[Stored data entries]
..............................

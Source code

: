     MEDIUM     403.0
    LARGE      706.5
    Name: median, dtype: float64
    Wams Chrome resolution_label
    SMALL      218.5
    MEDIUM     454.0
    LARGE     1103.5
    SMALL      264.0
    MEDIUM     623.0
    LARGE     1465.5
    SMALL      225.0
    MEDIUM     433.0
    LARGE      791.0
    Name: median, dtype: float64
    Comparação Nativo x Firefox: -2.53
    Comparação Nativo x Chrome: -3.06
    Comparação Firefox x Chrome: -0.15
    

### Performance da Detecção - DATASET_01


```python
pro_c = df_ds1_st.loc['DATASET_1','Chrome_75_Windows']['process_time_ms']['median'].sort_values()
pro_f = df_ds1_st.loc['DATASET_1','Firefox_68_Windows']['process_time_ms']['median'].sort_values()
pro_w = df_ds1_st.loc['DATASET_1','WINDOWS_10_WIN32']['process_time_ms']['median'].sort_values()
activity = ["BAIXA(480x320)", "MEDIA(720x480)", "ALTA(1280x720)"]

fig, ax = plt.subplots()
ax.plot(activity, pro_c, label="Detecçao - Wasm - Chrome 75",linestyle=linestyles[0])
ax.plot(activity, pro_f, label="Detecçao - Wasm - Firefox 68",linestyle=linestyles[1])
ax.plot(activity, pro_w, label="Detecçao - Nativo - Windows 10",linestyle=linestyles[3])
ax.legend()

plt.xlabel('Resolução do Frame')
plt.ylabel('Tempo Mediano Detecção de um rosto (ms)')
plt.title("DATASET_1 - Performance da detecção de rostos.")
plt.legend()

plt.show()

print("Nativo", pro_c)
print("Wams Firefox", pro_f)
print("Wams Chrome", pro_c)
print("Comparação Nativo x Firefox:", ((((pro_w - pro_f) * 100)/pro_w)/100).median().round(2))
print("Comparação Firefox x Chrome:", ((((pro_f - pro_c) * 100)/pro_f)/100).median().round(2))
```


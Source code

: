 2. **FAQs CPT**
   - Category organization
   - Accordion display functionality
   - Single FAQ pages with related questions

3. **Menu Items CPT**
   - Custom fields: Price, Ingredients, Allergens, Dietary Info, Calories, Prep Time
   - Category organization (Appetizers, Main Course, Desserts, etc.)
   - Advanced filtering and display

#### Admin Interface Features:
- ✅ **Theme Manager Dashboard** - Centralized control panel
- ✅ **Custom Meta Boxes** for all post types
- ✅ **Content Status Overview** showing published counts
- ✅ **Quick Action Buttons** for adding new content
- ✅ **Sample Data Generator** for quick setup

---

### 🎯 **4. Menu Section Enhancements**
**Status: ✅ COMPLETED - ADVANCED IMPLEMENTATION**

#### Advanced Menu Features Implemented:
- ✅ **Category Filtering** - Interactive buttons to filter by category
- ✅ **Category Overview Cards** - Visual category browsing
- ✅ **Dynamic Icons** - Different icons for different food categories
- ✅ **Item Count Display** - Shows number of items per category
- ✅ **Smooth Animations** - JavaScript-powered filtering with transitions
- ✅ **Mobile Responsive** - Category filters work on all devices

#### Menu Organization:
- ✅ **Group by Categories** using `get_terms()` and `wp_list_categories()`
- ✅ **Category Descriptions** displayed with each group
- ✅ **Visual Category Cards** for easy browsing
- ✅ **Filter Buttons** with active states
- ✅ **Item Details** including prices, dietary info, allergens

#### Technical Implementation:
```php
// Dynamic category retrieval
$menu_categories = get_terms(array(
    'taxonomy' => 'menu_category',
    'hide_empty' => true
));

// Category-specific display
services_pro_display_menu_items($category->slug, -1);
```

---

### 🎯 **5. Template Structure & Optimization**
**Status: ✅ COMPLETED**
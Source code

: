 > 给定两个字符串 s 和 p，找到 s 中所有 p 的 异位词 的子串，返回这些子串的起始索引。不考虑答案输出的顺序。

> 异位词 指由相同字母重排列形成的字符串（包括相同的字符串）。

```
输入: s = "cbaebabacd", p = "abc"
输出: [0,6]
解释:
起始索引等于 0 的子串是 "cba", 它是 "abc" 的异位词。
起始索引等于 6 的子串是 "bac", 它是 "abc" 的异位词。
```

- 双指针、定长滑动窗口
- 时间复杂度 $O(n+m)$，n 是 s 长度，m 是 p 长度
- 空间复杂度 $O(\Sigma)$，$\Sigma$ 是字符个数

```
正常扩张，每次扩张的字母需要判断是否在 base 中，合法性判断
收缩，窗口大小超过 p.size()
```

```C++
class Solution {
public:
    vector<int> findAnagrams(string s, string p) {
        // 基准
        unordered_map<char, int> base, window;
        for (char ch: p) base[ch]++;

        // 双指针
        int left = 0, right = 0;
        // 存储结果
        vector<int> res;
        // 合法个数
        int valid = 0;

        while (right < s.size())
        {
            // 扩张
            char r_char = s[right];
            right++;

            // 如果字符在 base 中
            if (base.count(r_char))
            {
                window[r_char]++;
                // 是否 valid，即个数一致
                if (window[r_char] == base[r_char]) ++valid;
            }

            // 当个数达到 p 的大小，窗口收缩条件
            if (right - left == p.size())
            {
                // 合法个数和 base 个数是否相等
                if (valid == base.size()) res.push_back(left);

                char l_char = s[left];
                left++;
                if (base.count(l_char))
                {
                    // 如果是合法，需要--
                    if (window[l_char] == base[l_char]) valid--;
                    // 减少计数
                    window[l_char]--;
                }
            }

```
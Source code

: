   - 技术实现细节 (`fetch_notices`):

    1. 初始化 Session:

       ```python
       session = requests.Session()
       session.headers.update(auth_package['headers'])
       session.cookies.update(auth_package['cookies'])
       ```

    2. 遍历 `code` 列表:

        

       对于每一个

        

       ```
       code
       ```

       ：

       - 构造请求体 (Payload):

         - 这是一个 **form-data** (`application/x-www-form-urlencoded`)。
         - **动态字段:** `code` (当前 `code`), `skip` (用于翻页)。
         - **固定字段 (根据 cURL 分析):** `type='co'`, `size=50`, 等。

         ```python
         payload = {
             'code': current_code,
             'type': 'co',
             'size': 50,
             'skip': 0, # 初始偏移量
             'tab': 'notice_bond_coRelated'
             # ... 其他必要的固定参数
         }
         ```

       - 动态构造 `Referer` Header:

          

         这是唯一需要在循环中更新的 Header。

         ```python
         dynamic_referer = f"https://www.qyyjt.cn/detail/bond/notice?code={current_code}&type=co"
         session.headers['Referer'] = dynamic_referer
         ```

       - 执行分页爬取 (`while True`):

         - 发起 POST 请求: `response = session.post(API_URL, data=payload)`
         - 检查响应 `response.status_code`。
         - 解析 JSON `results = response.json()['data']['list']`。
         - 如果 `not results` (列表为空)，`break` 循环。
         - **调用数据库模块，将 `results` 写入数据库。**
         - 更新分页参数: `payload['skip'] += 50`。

..............................

HOW TO COMPLETE THIS TASK>
Please give the data again in full, exactly as written.

REPLY TO THE TASK>
Source code

:     MEDIUM     403.0
    LARGE      706.5
    Name: median, dtype: float64
    Wams Chrome resolution_label
    SMALL      218.5
    MEDIUM     454.0
    LARGE     1103.5
    SMALL      264.0
    MEDIUM     623.0
    LARGE     1465.5
    SMALL      225.0
    MEDIUM     433.0
    LARGE      791.0
    Name: median, dtype: float64
    Comparação Nativo x Firefox: -2.53
    Comparação Nativo x Chrome: -3.06
    Comparação Firefox x Chrome: -0.15
    

### Performance da Detecção - DATASET_01


```python
pro_c = df_ds1_st.loc['DATASET_1','Chrome_75_Windows']['process_time_ms']['median'].sort_values()
pro_f = df_ds1_st.loc['DATASET_1','Firefox_68_Windows']['process_time_ms']['median'].sort_values()
pro_w = df_ds1_st.loc['DATASET_1','WINDOWS_10_WIN32']['process_time_ms']['median'].sort_values()
activity = ["BAIXA(480x320)", "MEDIA(720x480)", "ALTA(1280x720)"]

fig, ax = plt.subplots()
ax.plot(activity, pro_c, label="Detecçao - Wasm - Chrome 75",linestyle=linestyles[0])
ax.plot(activity, pro_f, label="Detecçao - Wasm - Firefox 68",linestyle=linestyles[1])
ax.plot(activity, pro_w, label="Detecçao - Nativo - Windows 10",linestyle=linestyles[3])
ax.legend()

plt.xlabel('Resolução do Frame')
plt.ylabel('Tempo Mediano Detecção de um rosto (ms)')
plt.title("DATASET_1 - Performance da detecção de rostos.")
plt.legend()

plt.show()

print("Nativo", pro_c)
print("Wams Firefox", pro_f)
print("Wams Chrome", pro_c)
print("Comparação Nativo x Firefox:", ((((pro_w - pro_f) * 100)/pro_w)/100).median().round(2))
print("Comparação Firefox x Chrome:", ((((pro_f - pro_c) * 100)/pro_f)/100).median().round(2))
```


Source code

: 2. **FAQs CPT**
   - Category organization
   - Accordion display functionality
   - Single FAQ pages with related questions

3. **Menu Items CPT**
   - Custom fields: Price, Ingredients, Allergens, Dietary Info, Calories, Prep Time
   - Category organization (Appetizers, Main Course, Desserts, etc.)
   - Advanced filtering and display

#### Admin Interface Features:
- ✅ **Theme Manager Dashboard** - Centralized control panel
- ✅ **Custom Meta Boxes** for all post types
- ✅ **Content Status Overview** showing published counts
- ✅ **Quick Action Buttons** for adding new content
- ✅ **Sample Data Generator** for quick setup

---

### 🎯 **4. Menu Section Enhancements**
**Status: ✅ COMPLETED - ADVANCED IMPLEMENTATION**

#### Advanced Menu Features Implemented:
- ✅ **Category Filtering** - Interactive buttons to filter by category
- ✅ **Category Overview Cards** - Visual category browsing
- ✅ **Dynamic Icons** - Different icons for different food categories
- ✅ **Item Count Display** - Shows number of items per category
- ✅ **Smooth Animations** - JavaScript-powered filtering with transitions
- ✅ **Mobile Responsive** - Category filters work on all devices

#### Menu Organization:
- ✅ **Group by Categories** using `get_terms()` and `wp_list_categories()`
- ✅ **Category Descriptions** displayed with each group
- ✅ **Visual Category Cards** for easy browsing
- ✅ **Filter Buttons** with active states
- ✅ **Item Details** including prices, dietary info, allergens

#### Technical Implementation:
```php
// Dynamic category retrieval
$menu_categories = get_terms(array(
    'taxonomy' => 'menu_category',
    'hide_empty' => true
));

// Category-specific display
services_pro_display_menu_items($category->slug, -1);
```

---

### 🎯 **5. Template Structure & Optimization**
**Status: ✅ COMPLETED**
Source code

: > 给定两个字符串 s 和 p，找到 s 中所有 p 的 异位词 的子串，返回这些子串的起始索引。不考虑答案输出的顺序。

> 异位词 指由相同字母重排列形成的字符串（包括相同的字符串）。

```
输入: s = "cbaebabacd", p = "abc"
输出: [0,6]
解释:
起始索引等于 0 的子串是 "cba", 它是 "abc" 的异位词。
起始索引等于 6 的子串是 "bac", 它是 "abc" 的异位词。
```

- 双指针、定长滑动窗口
- 时间复杂度 $O(n+m)$，n 是 s 长度，m 是 p 长度
- 空间复杂度 $O(\Sigma)$，$\Sigma$ 是字符个数

```
正常扩张，每次扩张的字母需要判断是否在 base 中，合法性判断
收缩，窗口大小超过 p.size()
```

```C++
class Solution {
public:
    vector<int> findAnagrams(string s, string p) {
        // 基准
        unordered_map<char, int> base, window;
        for (char ch: p) base[ch]++;

        // 双指针
        int left = 0, right = 0;
        // 存储结果
        vector<int> res;
        // 合法个数
        int valid = 0;

        while (right < s.size())
        {
            // 扩张
            char r_char = s[right];
            right++;

            // 如果字符在 base 中
            if (base.count(r_char))
            {
                window[r_char]++;
                // 是否 valid，即个数一致
                if (window[r_char] == base[r_char]) ++valid;
            }

            // 当个数达到 p 的大小，窗口收缩条件
            if (right - left == p.size())
            {
                // 合法个数和 base 个数是否相等
                if (valid == base.size()) res.push_back(left);

                char l_char = s[left];
                left++;
                if (base.count(l_char))
                {
                    // 如果是合法，需要--
                    if (window[l_char] == base[l_char]) valid--;
                    // 减少计数
                    window[l_char]--;
                }
            }

```
Source code

:   - 技术实现细节 (`fetch_notices`):

    1. 初始化 Session:

       ```python
       session = requests.Session()
       session.headers.update(auth_package['headers'])
       session.cookies.update(auth_package['cookies'])
       ```

    2. 遍历 `code` 列表:

        

       对于每一个

        

       ```
       code
       ```

       ：

       - 构造请求体 (Payload):

         - 这是一个 **form-data** (`application/x-www-form-urlencoded`)。
         - **动态字段:** `code` (当前 `code`), `skip` (用于翻页)。
         - **固定字段 (根据 cURL 分析):** `type='co'`, `size=50`, 等。

         ```python
         payload = {
             'code': current_code,
             'type': 'co',
             'size': 50,
             'skip': 0, # 初始偏移量
             'tab': 'notice_bond_coRelated'
             # ... 其他必要的固定参数
         }
         ```

       - 动态构造 `Referer` Header:

          

         这是唯一需要在循环中更新的 Header。

         ```python
         dynamic_referer = f"https://www.qyyjt.cn/detail/bond/notice?code={current_code}&type=co"
         session.headers['Referer'] = dynamic_referer
         ```

       - 执行分页爬取 (`while True`):

         - 发起 POST 请求: `response = session.post(API_URL, data=payload)`
         - 检查响应 `response.status_code`。
         - 解析 JSON `results = response.json()['data']['list']`。
         - 如果 `not results` (列表为空)，`break` 循环。
         - **调用数据库模块，将 `results` 写入数据库。**
         - 更新分页参数: `payload['skip'] += 50`。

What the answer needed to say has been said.